# Next Step in Handgun Evolution?



## SFC JeffJ (Sep 15, 2008)

What do you think it will be?

Personally, I think in the not too distant future we'll be seeing many more gas operated pistols.  Owning one I can attest to the faster lockup times and reduced felt recoil.


----------



## Skpotamus (Sep 16, 2008)

I think the future is going to be in caseless cartridges (not just handguns though) .  Most jamming issues with firearms are caused by ejection issues.  A caseless cartridge would eliminate a lot of those problems.  

While gas operated pistols are neat, they aren't really needed.  Recoil reduction is a moot point for most SD rounds.  Faster lockup times mean quicker shooting, but you're talking good competition shooting times.  The only real reason I see for them is for people who want a rifle round (5.56, 7.62 etc) in a handgun that won't beat them to death.  

YMMV.


----------



## Grenadier (Sep 16, 2008)

Skpotamus said:


> I think the future is going to be in caseless cartridges (not just handguns though) . Most jamming issues with firearms are caused by ejection issues. A caseless cartridge would eliminate a lot of those problems.


 
I'm rather leery about caseless ammo.  The reason why good ol-fashioned brass cased ammo is so stable, is because the powder and primer are essentially sealed off from the atmosphere, and that brass and copper don't oxidize any further beyond a thin layer of oxidation.  

With the propellant being exposed to air, I wonder how they're going to be able to make a formula that will be completely stable, while still giving the same kind of performance?


----------



## Deaf Smith (Sep 16, 2008)

Megawatt lasers using super capacitors. Yes Megawatt.

Might not get 10 shots before the capacitor needs to be replaced (like a magazine) but it would still burn a hole through a person with just a .1 second burst.

Science marches on.

Deaf


----------



## KenpoTex (Sep 17, 2008)

hmm...interesting question.

I could see the gas-gun thing...IIRC, someone did a striker-fired gas-gun a few years ago (can't remember the name).  It was definitely an interesting piece.  Of course the downside is that they get HOT really quickly (e.g. H&K P7).


----------



## sgtmac_46 (Sep 18, 2008)

Considering that 1911 is still considered by many to be the premier handgun (whether you agree or not) and that design is almost 100 years old, I suspect that we've reached the pentacle of handgun design for quite some time.  The only revolutions will be in materials, not in radically new designs.

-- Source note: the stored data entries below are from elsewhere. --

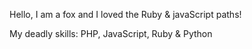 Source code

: Hello, I am a fox and I loved the Ruby & javaScript paths!

My deadly skills: PHP, JavaScript, Ruby & Python
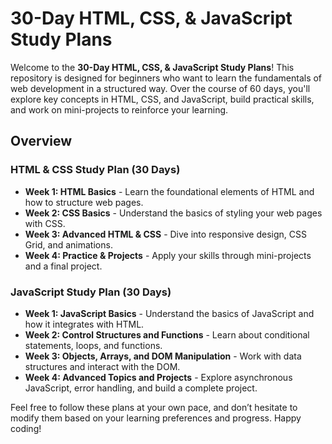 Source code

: # 30-Day HTML, CSS, & JavaScript Study Plans

Welcome to the **30-Day HTML, CSS, & JavaScript Study Plans**! This repository is designed for beginners who want to learn the fundamentals of web development in a structured way. Over the course of 60 days, you'll explore key concepts in HTML, CSS, and JavaScript, build practical skills, and work on mini-projects to reinforce your learning.

## Overview

### HTML & CSS Study Plan (30 Days)
- **Week 1: HTML Basics** - Learn the foundational elements of HTML and how to structure web pages.
- **Week 2: CSS Basics** - Understand the basics of styling your web pages with CSS.
- **Week 3: Advanced HTML & CSS** - Dive into responsive design, CSS Grid, and animations.
- **Week 4: Practice & Projects** - Apply your skills through mini-projects and a final project.

### JavaScript Study Plan (30 Days)
- **Week 1: JavaScript Basics** - Understand the basics of JavaScript and how it integrates with HTML.
- **Week 2: Control Structures and Functions** - Learn about conditional statements, loops, and functions.
- **Week 3: Objects, Arrays, and DOM Manipulation** - Work with data structures and interact with the DOM.
- **Week 4: Advanced Topics and Projects** - Explore asynchronous JavaScript, error handling, and build a complete project.

Feel free to follow these plans at your own pace, and don’t hesitate to modify them based on your learning preferences and progress. Happy coding!
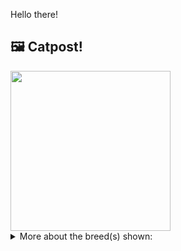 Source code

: Hello there!



## 🖼️ Catpost!

<sub>
    <img src="https://cdn2.thecatapi.com/images/zlpgGWqN7.jpg" height="256">
</sub>


<details>
<summary>More about the breed(s) shown:</summary>

Breed: Arabian Mau

Description: Arabian Mau cats are social and energetic. Due to their energy levels, these cats do best in homes where their owners will be able to provide them with plenty of playtime, attention and interaction from their owners. These kitties are friendly, intelligent, and adaptable, and will even get along well with other pets and children.

Links:
<ul>
  <li>CFA None available</li>
  <li>Wikipedia https://en.wikipedia.org/wiki/Arabian_Mau</li>
</ul> 

</details>
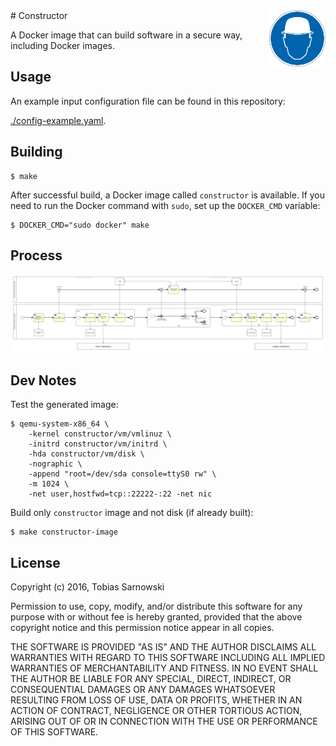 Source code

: <img src="head.png" align="right" height="90"/>
# Constructor

A Docker image that can build software in a secure way, including Docker images.

## Usage

An example input configuration file can be found in this repository:

[./config-example.yaml](config-example.yaml).

## Building

    $ make


After successful build, a Docker image called `constructor` is available. If you need to run the Docker command with
`sudo`, set up the `DOCKER_CMD` variable:

    $ DOCKER_CMD="sudo docker" make

## Process

[![Constructor BPMN diagram](constructor.png)](constructor.png)

## Dev Notes

Test the generated image:

    $ qemu-system-x86_64 \
        -kernel constructor/vm/vmlinuz \
        -initrd constructor/vm/initrd \
        -hda constructor/vm/disk \
        -nographic \
        -append "root=/dev/sda console=ttyS0 rw" \
        -m 1024 \
        -net user,hostfwd=tcp::22222-:22 -net nic

Build only `constructor` image and not disk (if already built):

    $ make constructor-image

## License

Copyright (c) 2016, Tobias Sarnowski

Permission to use, copy, modify, and/or distribute this software for any purpose with or without fee is hereby granted,
provided that the above copyright notice and this permission notice appear in all copies.

THE SOFTWARE IS PROVIDED "AS IS" AND THE AUTHOR DISCLAIMS ALL WARRANTIES WITH REGARD TO THIS SOFTWARE INCLUDING ALL
IMPLIED WARRANTIES OF MERCHANTABILITY AND FITNESS. IN NO EVENT SHALL THE AUTHOR BE LIABLE FOR ANY SPECIAL, DIRECT,
INDIRECT, OR CONSEQUENTIAL DAMAGES OR ANY DAMAGES WHATSOEVER RESULTING FROM LOSS OF USE, DATA OR PROFITS, WHETHER IN AN
ACTION OF CONTRACT, NEGLIGENCE OR OTHER TORTIOUS ACTION, ARISING OUT OF OR IN CONNECTION WITH THE USE OR PERFORMANCE OF
THIS SOFTWARE.

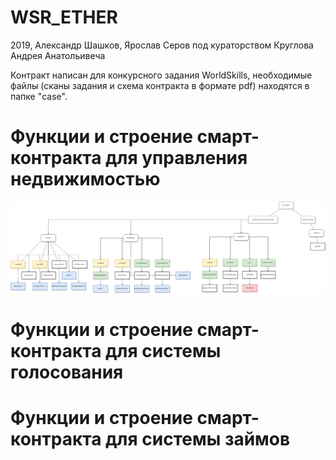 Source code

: # WSR_ETHER
2019, Александр Шашков, Ярослав Серов под кураторством Круглова Андрея Анатольивеча

Контракт написан для конкурсного задания WorldSkills, необходимые файлы (сканы задания и схема контракта в формате pdf) находятся в папке "case". 

# Функции и строение смарт-контракта для управления недвижимостью
![alt text](estate_scheme.png)
# Функции и строение смарт-контракта для системы голосования
# Функции и строение смарт-контракта для системы займов
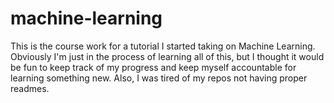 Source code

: # machine-learning

This is the course work for a tutorial I started taking on Machine Learning.  Obviously I'm just in the process of learning all of this, but I thought it would be fun to keep track of my progress and keep myself accountable for learning something new.  Also, I was tired of my repos not having proper readmes.
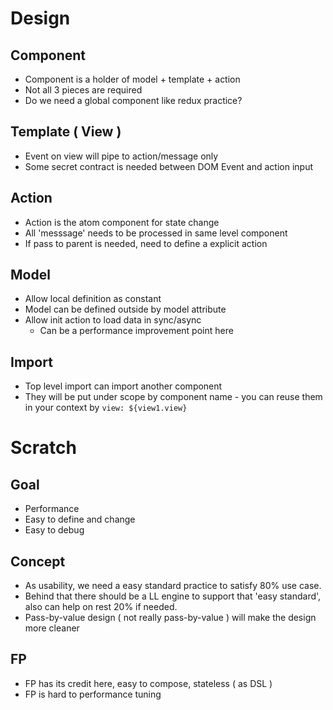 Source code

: # Design
## Component
   - Component is a holder of model + template + action
   - Not all 3 pieces are required
   - Do we need a global component like redux practice?

## Template ( View )
   - Event on view will pipe to action/message only
   - Some secret contract is needed between DOM Event and action input

## Action
   - Action is the atom component for state change
   - All 'messsage' needs to be processed in same level component
   - If pass to parent is needed, need to define a explicit action

## Model
   - Allow local definition as constant
   - Model can be defined outside by model attribute
   - Allow init action to load data in sync/async
     - Can be a performance improvement point here

## Import
   - Top level import can import another component
   - They will be put under scope by component name - you can reuse them in your context by `view: ${view1.view}`

# Scratch
## Goal
* Performance
* Easy to define and change
* Easy to debug

## Concept
* As usability, we need a easy standard practice to satisfy 80% use case.
* Behind that there should be a LL engine to support that 'easy standard', also can help on rest 20% if needed.
* Pass-by-value design ( not really pass-by-value ) will make the design more cleaner

## FP
* FP has its credit here, easy to compose, stateless ( as DSL )
* FP is hard to performance tuning
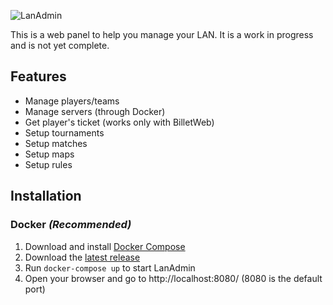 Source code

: ![LanAdmin](https://gitlab.com/skewram/lanadmin/-/raw/dev/public/assets/img/Logo-Banner.png)

This is a web panel to help you manage your LAN. It is a work in progress and is not yet complete.

## Features

- Manage players/teams
- Manage servers (through Docker)
- Get player's ticket (works only with BilletWeb)
- Setup tournaments
- Setup matches
- Setup maps
- Setup rules

## Installation

### Docker *(Recommended)*

1. Download and install [Docker Compose](https://docs.docker.com/compose/install/)
2. Download the [latest release]()
3. Run `docker-compose up` to start LanAdmin
4. Open your browser and go to http://localhost:8080/ (8080 is the default port)
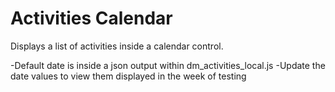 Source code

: # Activities Calendar
Displays a list of activities inside a calendar control.

-Default date is inside a json output within dm_activities_local.js
-Update the date values to view them displayed in the week of testing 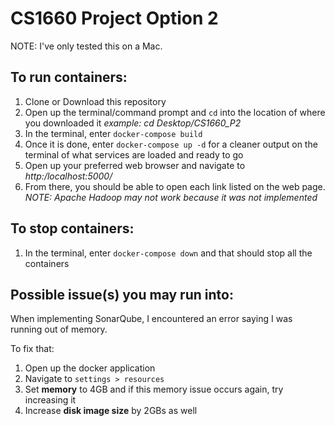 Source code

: # CS1660 Project Option 2

NOTE: I've only tested this on a Mac.
## To run containers:

1) Clone or Download this repository
2) Open up the terminal/command prompt and `cd` into the location of where you downloaded it _example: cd Desktop/CS1660_P2_
3) In the terminal, enter `docker-compose build`
4) Once it is done, enter `docker-compose up -d` for a cleaner output on the terminal of what services are loaded and ready to go
5) Open up your preferred web browser and navigate to _http:/localhost:5000/_
6) From there, you should be able to open each link listed on the web page. _NOTE: Apache Hadoop may not work because it was not implemented_

## To stop containers:
1) In the terminal, enter `docker-compose down` and that should stop all the containers

## Possible issue(s) you may run into:
When implementing SonarQube, I encountered an error saying I was running out of memory. 

To fix that:
1) Open up the docker application
2) Navigate to `settings > resources`
3) Set **memory** to 4GB and if this memory issue occurs again, try increasing it
4) Increase **disk image size** by 2GBs as well
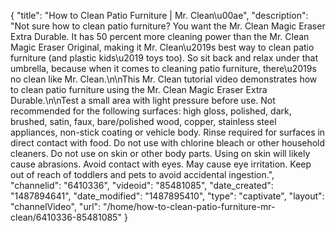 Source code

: {
    "title": "How to Clean Patio Furniture | Mr. Clean\u00ae",
    "description": "Not sure how to clean patio furniture? You want the Mr. Clean Magic Eraser Extra Durable. It has 50 percent more cleaning power than the Mr. Clean Magic Eraser Original, making it Mr. Clean\u2019s best way to clean patio furniture (and plastic kids\u2019 toys too). So sit back and relax under that umbrella, because when it comes to cleaning patio furniture, there\u2019s no clean like Mr. Clean.\n\nThis Mr. Clean tutorial video demonstrates how to clean patio furniture using the Mr. Clean Magic Eraser Extra Durable.\n\nTest a small area with light pressure before use. Not recommended for the following surfaces: high gloss, polished, dark, brushed, satin, faux, bare\/polished wood, copper, stainless steel appliances, non-stick coating or vehicle body. Rinse required for surfaces in direct contact with food. Do not use with chlorine bleach or other household cleaners. Do not use on skin or other body parts. Using on skin will likely cause abrasions. Avoid contact with eyes. May cause eye irritation. Keep out of reach of toddlers and pets to avoid accidental ingestion.",
    "channelid": "6410336",
    "videoid": "85481085",
    "date_created": "1487894641",
    "date_modified": "1487895410",
    "type": "captivate",
    "layout": "channelVideo",
    "url": "\/home\/how-to-clean-patio-furniture-mr-clean\/6410336-85481085"
}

The problem with the pistol and rifle is this....there really isn't much that can be done to make a better one, as the originally designs of the last 100 years are pretty damn effective.  New materials to make lighter versions, more corrosion resistant versions, etc are the only direction folks are going now....but as to new and more efficient designs?  They don't seem to work better than the tried and true old stuff.

Perhaps someone next week will come out with the 'NVGT' (New Very Good Thing) to prove me wrong, but I suspect it'll be nothing more than a variation on the same theme.


----------



## Skpotamus (Sep 18, 2008)

sgtmac, a neat point about the 1911.  The other handgun many tout as the top dog is the glock (whether you love them or hate them).  I once had a higher up in the glock company show me a prototype gun made around the same time as the 1911 that had almost the exact same striker mechanism as the glocks.  Gaston Glock and his manufacturers tweaked the design, changed the materials and voila!.  Glock.  You're probably right regarding mechanical firearms.  We've had some incredibly smart peopel design darned good ones almost a century ago.  

Check out the metalstorm system that they developed recently using electronic ignition and caseless cartridges.  They had an episode of future weapons on the discovery channel with it.  The navy seal host fired one of the handguns.  A slow mo camera  showed the gun putting three rounds in downrange before the gun kicked up in recoil.  All three rounds went through the same hole on the target.  Different calbiers can be loaded intothe same gun (different barrels) and you can fire some of the systems up to 1 million rounds per minute.  No moving parts in the firing system to jam.  Pretty much all electric.  16,000 9mm rounds per second out of their handgun.  Looks pretty neat.  





 




 
I couldn't find the actual video of hte host shooting hte handgun.  But if you can find it, it's really cool.  3 9mm's leave the barrel before the gun kicks up in recoil.  3 9mm's in teh same hole in the target.


----------



## Deaf Smith (Sep 18, 2008)

Anyone wonder what a EMP burst would do to a all eletronic gun with electronic ignition? And that includes my laser/phaser gun above.

Deaf


----------



## Sukerkin (Sep 18, 2008)

That woul dmost likely depend on whether it was active at the time of the EMP or not.  Plus, now it's understood better, EMP isn't the "killer of all things electrical" that it was once thought to be.


----------



## HM2PAC (Sep 19, 2008)

Right now, I think Sig has the best innovation in it's P250. With the same frame and slide you can buy conversion kits for .357SIG/9mm/.40S&W/.45ACP.


----------



## sgtmac_46 (Sep 19, 2008)

Here's the problem we have when discussing the subject......are we talking personal arms or something else?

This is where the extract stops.